(SUPPLIED RECORDS Opens)

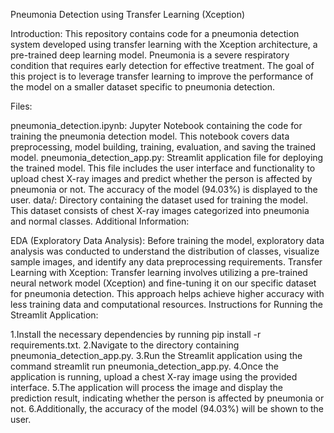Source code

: Pneumonia Detection using Transfer Learning (Xception)

Introduction:
This repository contains code for a pneumonia detection system developed using transfer learning with the Xception architecture, a pre-trained deep learning model. Pneumonia is a severe respiratory condition that requires early detection for effective treatment. The goal of this project is to leverage transfer learning to improve the performance of the model on a smaller dataset specific to pneumonia detection.

Files:

pneumonia_detection.ipynb: Jupyter Notebook containing the code for training the pneumonia detection model. This notebook covers data preprocessing, model building, training, evaluation, and saving the trained model.
pneumonia_detection_app.py: Streamlit application file for deploying the trained model. This file includes the user interface and functionality to upload chest X-ray images and predict whether the person is affected by pneumonia or not. The accuracy of the model (94.03%) is displayed to the user.
data/: Directory containing the dataset used for training the model. This dataset consists of chest X-ray images categorized into pneumonia and normal classes.
Additional Information:

EDA (Exploratory Data Analysis): Before training the model, exploratory data analysis was conducted to understand the distribution of classes, visualize sample images, and identify any data preprocessing requirements.
Transfer Learning with Xception: Transfer learning involves utilizing a pre-trained neural network model (Xception) and fine-tuning it on our specific dataset for pneumonia detection. This approach helps achieve higher accuracy with less training data and computational resources.
Instructions for Running the Streamlit Application:

1.Install the necessary dependencies by running pip install -r requirements.txt.
2.Navigate to the directory containing pneumonia_detection_app.py.
3.Run the Streamlit application using the command streamlit run pneumonia_detection_app.py.
4.Once the application is running, upload a chest X-ray image using the provided interface.
5.The application will process the image and display the prediction result, indicating whether the person is affected by pneumonia or not.
6.Additionally, the accuracy of the model (94.03%) will be shown to the user.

(SUPPLIED RECORDS Closes)

▶ _TO DO_
A precise copy of each record, with the images removed, should be output.

▶ _TASK ANSWER_
Source code

: Pneumonia Detection using Transfer Learning (Xception)

Introduction:
This repository contains code for a pneumonia detection system developed using transfer learning with the Xception architecture, a pre-trained deep learning model. Pneumonia is a severe respiratory condition that requires early detection for effective treatment. The goal of this project is to leverage transfer learning to improve the performance of the model on a smaller dataset specific to pneumonia detection.

Files:

pneumonia_detection.ipynb: Jupyter Notebook containing the code for training the pneumonia detection model. This notebook covers data preprocessing, model building, training, evaluation, and saving the trained model.
pneumonia_detection_app.py: Streamlit application file for deploying the trained model. This file includes the user interface and functionality to upload chest X-ray images and predict whether the person is affected by pneumonia or not. The accuracy of the model (94.03%) is displayed to the user.
data/: Directory containing the dataset used for training the model. This dataset consists of chest X-ray images categorized into pneumonia and normal classes.
Additional Information:

EDA (Exploratory Data Analysis): Before training the model, exploratory data analysis was conducted to understand the distribution of classes, visualize sample images, and identify any data preprocessing requirements.
Transfer Learning with Xception: Transfer learning involves utilizing a pre-trained neural network model (Xception) and fine-tuning it on our specific dataset for pneumonia detection. This approach helps achieve higher accuracy with less training data and computational resources.
Instructions for Running the Streamlit Application:

1.Install the necessary dependencies by running pip install -r requirements.txt.
2.Navigate to the directory containing pneumonia_detection_app.py.
3.Run the Streamlit application using the command streamlit run pneumonia_detection_app.py.
4.Once the application is running, upload a chest X-ray image using the provided interface.
5.The application will process the image and display the prediction result, indicating whether the person is affected by pneumonia or not.
6.Additionally, the accuracy of the model (94.03%) will be shown to the user.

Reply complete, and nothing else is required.